Work task: Each line below from the one containing "moins une chaîne.*" through the one containing "chaîne à n sommets." is to be given again exactly, and no line outside that span.

[Rendered images with source text]
————
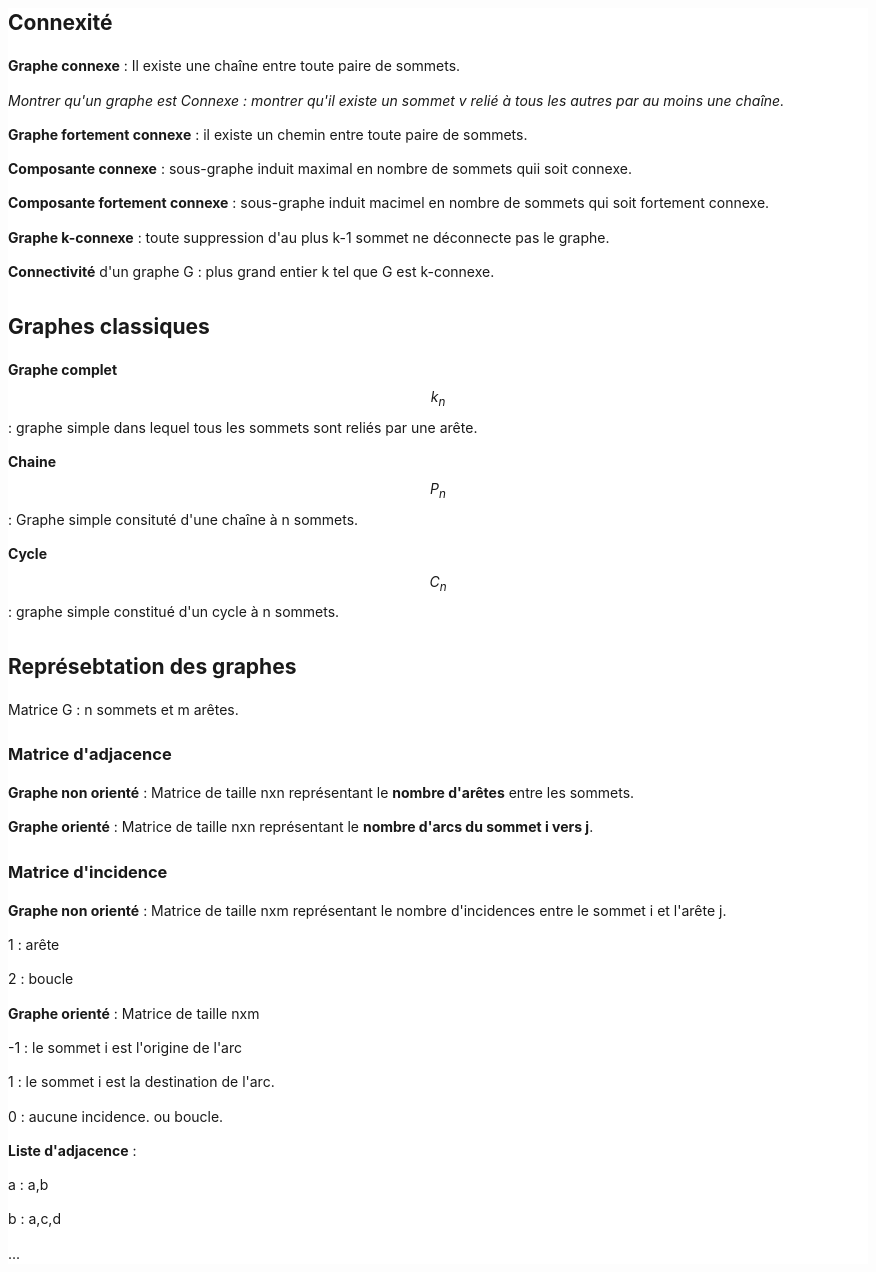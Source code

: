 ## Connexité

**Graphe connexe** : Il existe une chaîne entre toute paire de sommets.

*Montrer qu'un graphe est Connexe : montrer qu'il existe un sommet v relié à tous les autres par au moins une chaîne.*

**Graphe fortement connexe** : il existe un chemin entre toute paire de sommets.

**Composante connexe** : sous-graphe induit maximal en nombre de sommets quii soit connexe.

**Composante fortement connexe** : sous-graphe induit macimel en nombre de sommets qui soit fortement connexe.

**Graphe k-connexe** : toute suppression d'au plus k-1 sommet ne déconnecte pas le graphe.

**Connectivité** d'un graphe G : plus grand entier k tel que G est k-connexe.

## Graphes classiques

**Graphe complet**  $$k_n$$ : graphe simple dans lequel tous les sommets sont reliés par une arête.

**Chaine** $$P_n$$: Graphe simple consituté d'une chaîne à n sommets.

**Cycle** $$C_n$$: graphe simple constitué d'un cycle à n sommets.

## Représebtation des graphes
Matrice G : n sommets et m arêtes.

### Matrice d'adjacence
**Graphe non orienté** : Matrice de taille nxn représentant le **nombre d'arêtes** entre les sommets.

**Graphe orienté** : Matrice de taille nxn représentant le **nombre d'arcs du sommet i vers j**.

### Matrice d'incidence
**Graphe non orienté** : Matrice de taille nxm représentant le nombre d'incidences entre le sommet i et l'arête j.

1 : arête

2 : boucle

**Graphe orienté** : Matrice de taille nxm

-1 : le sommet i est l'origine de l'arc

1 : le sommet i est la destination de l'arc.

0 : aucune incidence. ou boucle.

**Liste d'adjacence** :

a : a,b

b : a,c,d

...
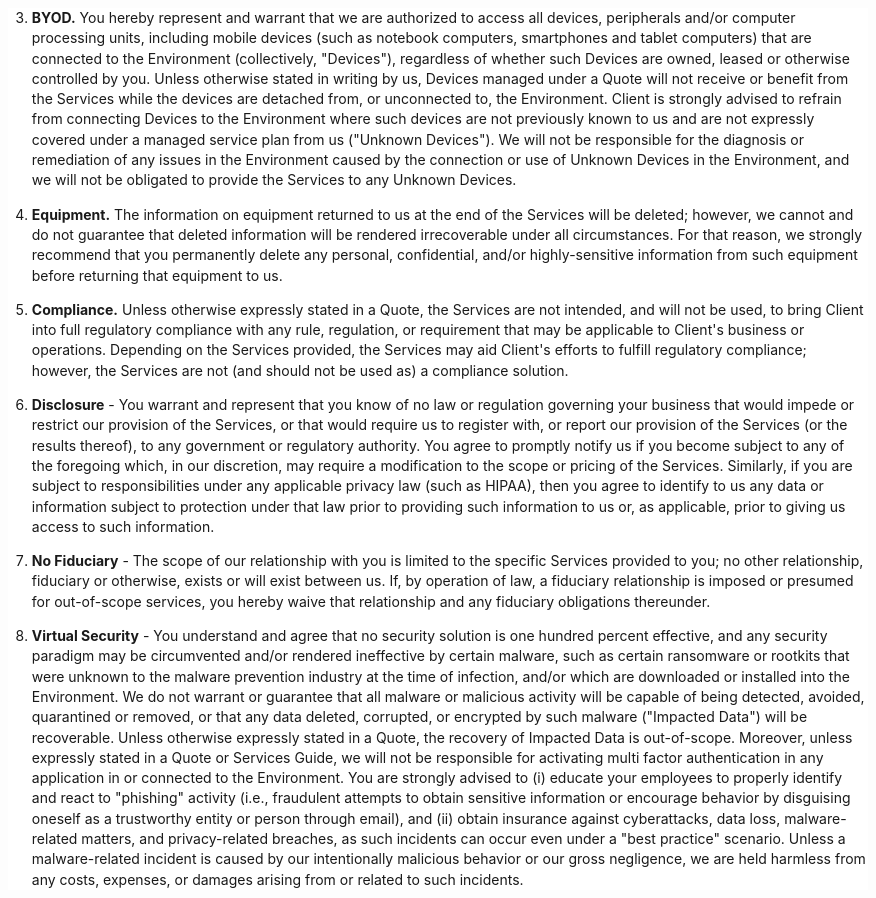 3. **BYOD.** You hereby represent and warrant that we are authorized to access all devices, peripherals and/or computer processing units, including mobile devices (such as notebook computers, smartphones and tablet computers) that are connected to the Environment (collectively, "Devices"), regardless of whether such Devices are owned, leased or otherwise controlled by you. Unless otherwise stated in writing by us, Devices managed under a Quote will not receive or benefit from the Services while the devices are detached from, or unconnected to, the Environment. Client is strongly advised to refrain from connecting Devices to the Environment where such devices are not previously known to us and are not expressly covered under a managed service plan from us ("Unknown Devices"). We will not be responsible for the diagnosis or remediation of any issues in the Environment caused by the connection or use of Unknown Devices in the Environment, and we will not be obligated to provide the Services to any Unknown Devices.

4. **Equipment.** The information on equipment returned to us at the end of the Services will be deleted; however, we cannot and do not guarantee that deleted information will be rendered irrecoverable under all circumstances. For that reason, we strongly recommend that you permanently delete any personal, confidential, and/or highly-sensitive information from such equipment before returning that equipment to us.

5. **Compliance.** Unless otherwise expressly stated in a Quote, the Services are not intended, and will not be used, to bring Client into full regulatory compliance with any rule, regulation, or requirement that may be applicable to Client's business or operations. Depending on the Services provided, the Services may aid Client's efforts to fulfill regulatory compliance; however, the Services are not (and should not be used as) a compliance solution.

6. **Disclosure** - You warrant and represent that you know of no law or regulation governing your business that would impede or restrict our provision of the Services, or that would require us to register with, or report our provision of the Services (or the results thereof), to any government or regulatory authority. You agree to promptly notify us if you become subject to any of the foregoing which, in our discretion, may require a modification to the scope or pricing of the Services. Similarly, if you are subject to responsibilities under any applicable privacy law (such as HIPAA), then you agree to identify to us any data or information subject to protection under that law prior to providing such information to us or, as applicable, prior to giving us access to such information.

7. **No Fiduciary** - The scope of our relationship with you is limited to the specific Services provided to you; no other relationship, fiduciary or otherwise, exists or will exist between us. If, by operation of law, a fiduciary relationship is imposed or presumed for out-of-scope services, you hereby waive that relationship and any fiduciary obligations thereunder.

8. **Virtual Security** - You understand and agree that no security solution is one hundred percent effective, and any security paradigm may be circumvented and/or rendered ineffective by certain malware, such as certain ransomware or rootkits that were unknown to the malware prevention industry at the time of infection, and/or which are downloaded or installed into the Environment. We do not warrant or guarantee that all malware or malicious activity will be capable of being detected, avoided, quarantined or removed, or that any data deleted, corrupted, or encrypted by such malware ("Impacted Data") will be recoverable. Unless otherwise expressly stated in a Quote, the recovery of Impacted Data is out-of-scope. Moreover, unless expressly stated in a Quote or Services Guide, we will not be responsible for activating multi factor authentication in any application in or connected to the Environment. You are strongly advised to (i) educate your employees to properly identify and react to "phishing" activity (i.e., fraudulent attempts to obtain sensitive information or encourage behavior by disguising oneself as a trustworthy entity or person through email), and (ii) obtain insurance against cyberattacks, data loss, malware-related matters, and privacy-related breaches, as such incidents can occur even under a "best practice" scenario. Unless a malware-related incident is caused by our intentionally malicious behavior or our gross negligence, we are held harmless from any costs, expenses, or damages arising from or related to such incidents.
————
Problem solution:
*Montrer qu'un graphe est Connexe : montrer qu'il existe un sommet v relié à tous les autres par au moins une chaîne.*

**Graphe fortement connexe** : il existe un chemin entre toute paire de sommets.

**Composante connexe** : sous-graphe induit maximal en nombre de sommets quii soit connexe.

**Composante fortement connexe** : sous-graphe induit macimel en nombre de sommets qui soit fortement connexe.

**Graphe k-connexe** : toute suppression d'au plus k-1 sommet ne déconnecte pas le graphe.

**Connectivité** d'un graphe G : plus grand entier k tel que G est k-connexe.

## Graphes classiques

**Graphe complet**  $$k_n$$ : graphe simple dans lequel tous les sommets sont reliés par une arête.

**Chaine** $$P_n$$: Graphe simple consituté d'une chaîne à n sommets.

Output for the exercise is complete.